Para cumprir as normas constitucionais e internacionais que garantem o direito de greve, é imprescindível ampliar o seu conceito. Emmanuel Dockès, inspirando-se na Corte Europeia de Direitos Humanos, propõe que a cessação do trabalho, na greve, não é a interrupção de toda atividade, mas sim da subordinação; é a cessação coletiva da obediência em apoio às reivindicações dos trabalhadores.

No Brasil, a Constituição Federal de 1988, ao contrário das anteriores, conferiu grande amplitude ao direito de greve, prevendo que cabe “aos trabalhadores decidir sobre a oportunidade de exercê-lo e sobre os interesses que devam por meio dele defender”. A greve é reconhecida como um direito em diversos tratados internacionais de direitos humanos ratificados pelo Brasil, como a Carta da Organização dos Estados Americanos – OEA (art. 45.c), o Protocolo de San Salvador (art. 8.1.b) e o Pacto Internacional sobre os Direitos Econômicos, Sociais e Culturais – PIDESC (art. 8.d).

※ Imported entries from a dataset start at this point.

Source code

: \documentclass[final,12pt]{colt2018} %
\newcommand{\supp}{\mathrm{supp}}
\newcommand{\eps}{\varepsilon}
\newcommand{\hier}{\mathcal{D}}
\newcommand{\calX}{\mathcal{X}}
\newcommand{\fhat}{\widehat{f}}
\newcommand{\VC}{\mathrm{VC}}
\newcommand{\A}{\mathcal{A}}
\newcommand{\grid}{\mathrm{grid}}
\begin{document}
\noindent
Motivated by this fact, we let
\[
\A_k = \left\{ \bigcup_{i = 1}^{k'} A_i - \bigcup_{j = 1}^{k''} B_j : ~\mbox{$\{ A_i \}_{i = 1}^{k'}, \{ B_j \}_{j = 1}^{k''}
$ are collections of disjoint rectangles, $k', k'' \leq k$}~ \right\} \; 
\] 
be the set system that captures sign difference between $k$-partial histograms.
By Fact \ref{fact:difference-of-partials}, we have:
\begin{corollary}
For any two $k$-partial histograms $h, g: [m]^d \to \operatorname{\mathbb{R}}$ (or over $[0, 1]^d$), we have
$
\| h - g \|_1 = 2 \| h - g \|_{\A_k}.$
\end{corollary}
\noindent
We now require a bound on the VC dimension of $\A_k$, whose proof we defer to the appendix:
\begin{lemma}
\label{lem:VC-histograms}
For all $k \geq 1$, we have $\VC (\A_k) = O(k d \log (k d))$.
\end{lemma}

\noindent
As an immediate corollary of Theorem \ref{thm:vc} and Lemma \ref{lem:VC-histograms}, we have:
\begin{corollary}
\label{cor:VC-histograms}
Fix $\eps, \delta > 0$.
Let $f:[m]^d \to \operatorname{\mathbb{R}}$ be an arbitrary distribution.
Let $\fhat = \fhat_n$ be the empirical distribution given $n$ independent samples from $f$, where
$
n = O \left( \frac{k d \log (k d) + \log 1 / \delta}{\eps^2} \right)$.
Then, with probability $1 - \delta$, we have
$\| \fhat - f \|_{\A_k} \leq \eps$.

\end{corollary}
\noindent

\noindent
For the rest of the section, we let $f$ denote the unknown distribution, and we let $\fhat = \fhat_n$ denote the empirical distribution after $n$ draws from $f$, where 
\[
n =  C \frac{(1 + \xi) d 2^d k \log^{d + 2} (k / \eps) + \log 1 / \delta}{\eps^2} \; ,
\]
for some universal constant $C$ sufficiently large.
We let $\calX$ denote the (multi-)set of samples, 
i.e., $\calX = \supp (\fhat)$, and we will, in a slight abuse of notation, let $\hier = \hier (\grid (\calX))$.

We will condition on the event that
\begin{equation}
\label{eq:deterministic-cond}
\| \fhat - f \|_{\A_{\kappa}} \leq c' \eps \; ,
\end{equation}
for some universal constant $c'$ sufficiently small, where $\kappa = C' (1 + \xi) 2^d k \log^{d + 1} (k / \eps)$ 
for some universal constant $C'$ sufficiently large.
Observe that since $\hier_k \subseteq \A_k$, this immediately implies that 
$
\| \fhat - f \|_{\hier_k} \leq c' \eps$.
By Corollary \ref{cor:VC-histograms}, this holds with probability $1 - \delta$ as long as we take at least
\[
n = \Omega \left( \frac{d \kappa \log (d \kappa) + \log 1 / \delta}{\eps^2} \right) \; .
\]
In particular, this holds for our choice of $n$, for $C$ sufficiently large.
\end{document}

Segundo a Corte Interamericana de Direitos Humanos, há três categorias de greves: as trabalhistas, que buscam melhorar as condições laborais ou de vida dos trabalhadores; as sindicais, que veiculam as reivindicações coletivas dos sindicatos; e as que contestam políticas públicas. A mesma Corte adverte que a legalidade é um elemento central para o exercício do direito de greve, de modo que as condições e requisitos para considerá-la lícita não devem ser complexos a ponto de inviabilizá-la.

Todavia, a greve é conceituada legalmente no Brasil como “a suspensão coletiva, temporária e pacífica, total ou parcial, de prestação pessoal de serviços a empregador” (artigo 2º da Lei n. 7.783/89).

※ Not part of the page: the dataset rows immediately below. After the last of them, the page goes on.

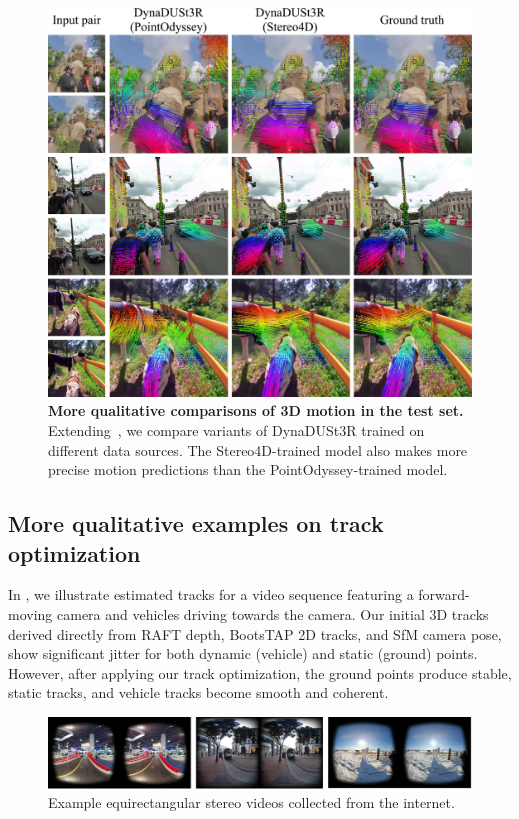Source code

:\begin{figure}[ht]
    \centering
    \includegraphics[width=\textwidth]{fig/supp/qualitative_comparison_on_motion_stereo4d.pdf}
    \caption{\textbf{More qualitative comparisons of 3D motion in the \dataset test set.} Extending~, we compare variants of DynaDUSt3R trained on different data sources. The Stereo4D-trained model also makes more precise motion predictions than the PointOdyssey-trained model.}
\label{fig:supp:compare-stereo4d}
\end{figure}



\subsection{More qualitative examples on track optimization}
In , we illustrate estimated tracks for a video sequence featuring a forward-moving camera and vehicles driving towards the camera. Our initial 3D tracks derived directly from RAFT depth, BootsTAP 2D tracks, and SfM camera pose, show significant jitter for both dynamic (vehicle) and static (ground) points. 
However, after applying our track optimization, the ground points produce stable, static tracks, and vehicle tracks become smooth and coherent. 

\begin{figure}[ht]
    \centering
    \includegraphics[width=\textwidth]{fig/supp/equirect-sample.pdf}
    \caption{Example equirectangular stereo videos collected from the internet.}
    \label{fig:supp:equirect}
\end{figure}


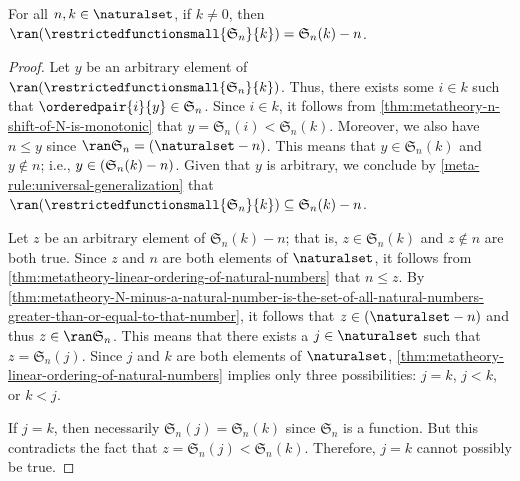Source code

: \begin{thm}
     \label{thm:metatheory-the-range-of-restricted-n-shift}
    For all \( n, k \in \naturalset \), if \( k \neq 0 \), then \( \ran \mleft(  \restrictedfunctionsmall{ \mathfrak{S}_{n} }{k} \mright) = \mathfrak{S}_{n}(k) - n  \).
\end{thm}

\begin{proof}
    Let \( y \) be an arbitrary element of \( \ran \mleft( \restrictedfunctionsmall{ \mathfrak{S}_{n} }{k} \mright) \).
    Thus, there exists some \( i \in k \) such that \( \orderedpair{i}{y} \in \mathfrak{S}_{n} \).
    Since \( i \in k \), it follows from \cref{thm:metatheory-n-shift-of-N-is-monotonic} that \( y = \mathfrak{S}_{n}(i) < \mathfrak{S}_{n}(k)  \).
    Moreover, we also have \( n \leq y \) since \( \ran \mathfrak{S}_{n} = \mleft( \naturalset - n \mright) \).
    This means that \( y \in \mathfrak{S}_{n}(k) \) and \( y \notin n \); i.e., \( y \in \mleft( \mathfrak{S}_{n}(k) - n \mright) \).
    Given that \( y \) is arbitrary, we conclude by \cref{meta-rule:universal-generalization} that
    \( \ran \mleft( \restrictedfunctionsmall{\mathfrak{S}_{n}}{k} \mright) \subseteq \mathfrak{S}_{n}(k) - n \).

    \vspace{0.3cm}
    \noindent
    Let \( z \) be an arbitrary element of \( \mathfrak{S}_{n}(k) - n \); that is, \( z \in \mathfrak{S}_{n}(k) \) and \( z \notin n \)
    are both true.
    Since \( z \) and \( n \) are both elements of \( \naturalset \), it follows from \cref{thm:metatheory-linear-ordering-of-natural-numbers}
    that \( n \leq z \).
    By \cref{thm:metatheory-N-minus-a-natural-number-is-the-set-of-all-natural-numbers-greater-than-or-equal-to-that-number}, it follows
    that \( z \in \mleft( \naturalset - n \mright) \) and thus \( z \in \ran \mathfrak{S}_{n} \).
    This means that there exists a \( j \in \naturalset \) such that \( z = \mathfrak{S}_{n}(j) \).
    Since \( j \) and \( k \) are both elements of \( \naturalset \), \cref{thm:metatheory-linear-ordering-of-natural-numbers} implies only
    three possibilities: \( j = k \), \( j < k \), or \( k < j \).

    \vspace{0.3cm}
    \noindent
    If \( j = k \), then necessarily \( \mathfrak{S}_{n}(j) = \mathfrak{S}_{n}(k) \) since \( \mathfrak{S}_{n} \) is a function.
    But this contradicts the fact that \( z = \mathfrak{S}_{n}(j) < \mathfrak{S}_{n}(k) \).
    Therefore, \( j = k \) cannot possibly be true.


\end{proof}
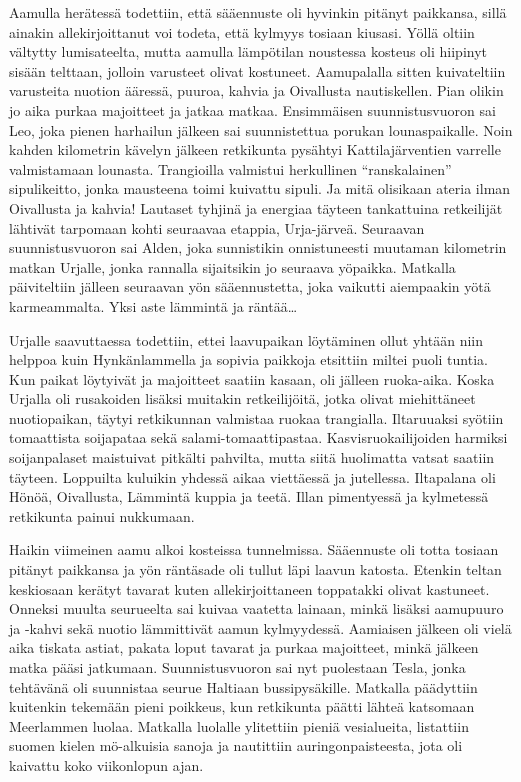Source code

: \begin{multicols}{2}
Aamulla herätessä todettiin, että sääennuste oli hyvinkin pitänyt paikkansa, sillä ainakin allekirjoittanut voi todeta, että kylmyys tosiaan kiusasi. Yöllä oltiin vältytty lumisateelta, mutta aamulla lämpötilan noustessa kosteus oli hiipinyt sisään telttaan, jolloin varusteet olivat kostuneet. Aamupalalla sitten kuivateltiin varusteita nuotion ääressä, puuroa, kahvia ja Oivallusta nautiskellen. Pian olikin jo aika purkaa majoitteet ja jatkaa matkaa. Ensimmäisen suunnistusvuoron sai Leo, joka pienen harhailun jälkeen sai suunnistettua porukan lounaspaikalle. Noin kahden kilometrin kävelyn jälkeen retkikunta pysähtyi Kattilajärventien varrelle valmistamaan lounasta. Trangioilla valmistui herkullinen “ranskalainen” sipulikeitto, jonka mausteena toimi kuivattu sipuli. Ja mitä olisikaan ateria ilman Oivallusta ja kahvia! Lautaset tyhjinä ja energiaa täyteen tankattuina retkeilijät lähtivät tarpomaan kohti seuraavaa etappia, Urja-järveä. Seuraavan suunnistusvuoron sai Alden, joka sunnistikin onnistuneesti muutaman kilometrin matkan Urjalle, jonka rannalla sijaitsikin jo seuraava yöpaikka. Matkalla päiviteltiin jälleen seuraavan yön sääennustetta, joka vaikutti aiempaakin yötä karmeammalta. Yksi aste lämmintä ja räntää… 

Urjalle saavuttaessa todettiin, ettei laavupaikan löytäminen ollut yhtään niin helppoa kuin Hynkänlammella ja sopivia paikkoja etsittiin miltei puoli tuntia. Kun paikat löytyivät ja majoitteet saatiin kasaan, oli jälleen ruoka-aika. Koska Urjalla oli rusakoiden lisäksi muitakin retkeilijöitä, jotka olivat miehittäneet nuotiopaikan, täytyi retkikunnan valmistaa ruokaa trangialla. Iltaruuaksi syötiin tomaattista soijapataa sekä salami-tomaattipastaa. Kasvisruokailijoiden harmiksi soijanpalaset maistuivat pitkälti pahvilta, mutta siitä huolimatta vatsat saatiin täyteen. Loppuilta kuluikin yhdessä aikaa viettäessä ja jutellessa. Iltapalana oli Hönöä, Oivallusta, Lämmintä kuppia ja teetä. Illan pimentyessä ja kylmetessä retkikunta painui nukkumaan.

Haikin viimeinen aamu alkoi kosteissa tunnelmissa. Sääennuste oli totta tosiaan pitänyt paikkansa ja yön räntäsade oli tullut läpi laavun katosta. Etenkin teltan keskiosaan kerätyt tavarat kuten allekirjoittaneen toppatakki olivat kastuneet. Onneksi muulta seurueelta sai kuivaa vaatetta lainaan, minkä lisäksi aamupuuro ja -kahvi sekä nuotio lämmittivät aamun kylmyydessä. Aamiaisen jälkeen oli vielä aika tiskata astiat, pakata loput tavarat ja purkaa majoitteet, minkä jälkeen matka pääsi jatkumaan. Suunnistusvuoron sai nyt puolestaan Tesla, jonka tehtävänä oli suunnistaa seurue Haltiaan bussipysäkille. Matkalla päädyttiin kuitenkin tekemään pieni poikkeus, kun retkikunta päätti lähteä katsomaan Meerlammen luolaa. Matkalla luolalle ylitettiin pieniä vesialueita, listattiin suomen kielen mö-alkuisia sanoja ja nautittiin auringonpaisteesta, jota oli kaivattu koko viikonlopun ajan.


\end{multicols}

O conceito de greve, no entanto, deve ser ampliado para abranger as ações realizadas pelos sindicatos ou pelos trabalhadores para a tutela de seus interesses, inclusive com comportamentos ativos. Nesse contexto, destaca-se a greve digital, que abarca a ação coletiva de trabalhadores que ocupam ou obstruem espaços virtuais utilizados pelo empregador para as suas atividades, práticas comerciais e comunicações, podendo diminuir ou impedir temporariamente a produção empresarial e, inclusive, a prestação laborativa daqueles que não aderiram ao protesto (piquete digital). Essa greve é especialmente eficaz contra empresas que utilizam tecnologias informáticas para a gestão, produção, distribuição, venda e relações com trabalhadores, fornecedores, clientes etc. Um exemplo seriam múltiplas conexões ao site do empregador, para torná-lo mais lento ou impedir o seu acesso durante o período da mobilização, ou o “entupimento” da caixa de e-mails da empresa.

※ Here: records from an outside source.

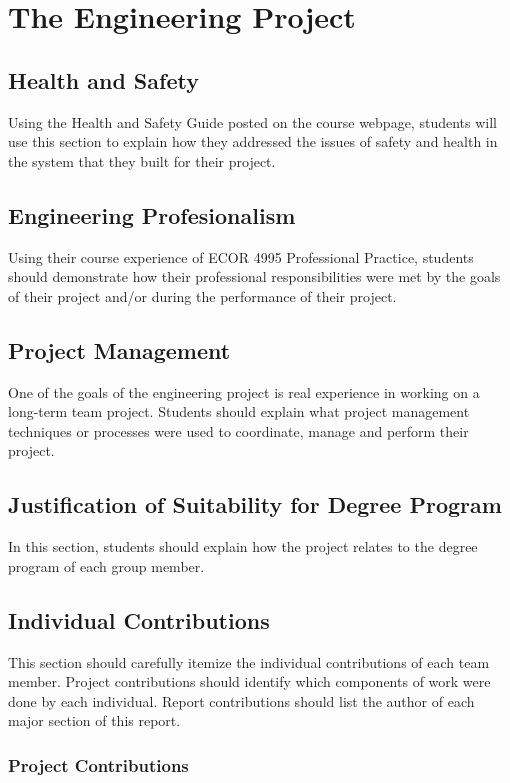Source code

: \documentclass[titlepage]{article}
\begin{document}
\section{The Engineering Project}

\subsection{Health and Safety}
Using the Health and Safety Guide posted on the course webpage, 
students will use this section to explain how they addressed 
the issues of safety and health in the system that they built 
for their project.

\subsection{Engineering Profesionalism}
Using their course experience of ECOR 4995 Professional Practice,
 students should demonstrate how their professional responsibilities 
 were met by the goals of their project and/or during the 
 performance of their project.

\subsection{Project Management}
One of the goals of the engineering project is real experience 
in working on a long-term team project. Students should explain 
what project management techniques or processes were used to 
coordinate, manage and perform their project.

\subsection{Justification of Suitability for Degree Program}
In this section, students should explain how the project 
relates to the degree program of each group member.
\subsection{Individual Contributions}
This section should carefully itemize the individual 
contributions of each team member. Project contributions 
should identify which components of work were done by each 
individual. Report contributions should list the author of 
each major section of this report.

\subsubsection{Project Contributions}
\end{document}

Tais ações podem ter objetivos trabalhistas, sindicais ou de contestação de políticas públicas, na linha da amplitude do direito de greve assegurada pela Constituição Federal e pelos tratados internacionais ratificados pelo Brasil. A necessidade de observância desses tratados e da jurisprudência da Corte Interamericana, bem como do controle de convencionalidade das normas internas -, entre as quais, a Lei de Greve -, foi reafirmada na Recomendação n. 123/2022, do Conselho Nacional de Justiça (CNJ), e na Recomendação n. 96/2023, do Conselho Nacional do Ministério Público (CNMP).

A greve foi e tem sido a grande arma dos trabalhadores e dos sindicatos para criar direitos e torná-los mais eficazes, e não apenas para fins trabalhistas, mas para a promoção das classes oprimidas em geral. Por isso, as leis estão sempre tentando capturá-la, e ela sempre buscando fugir. É, portanto, necessária a adoção de um conceito dinâmico, e não anacrônico, o que abrangeria a greve digital.

Este artigo não representa, necessariamente, a opinião do Coletivo Transforma MP.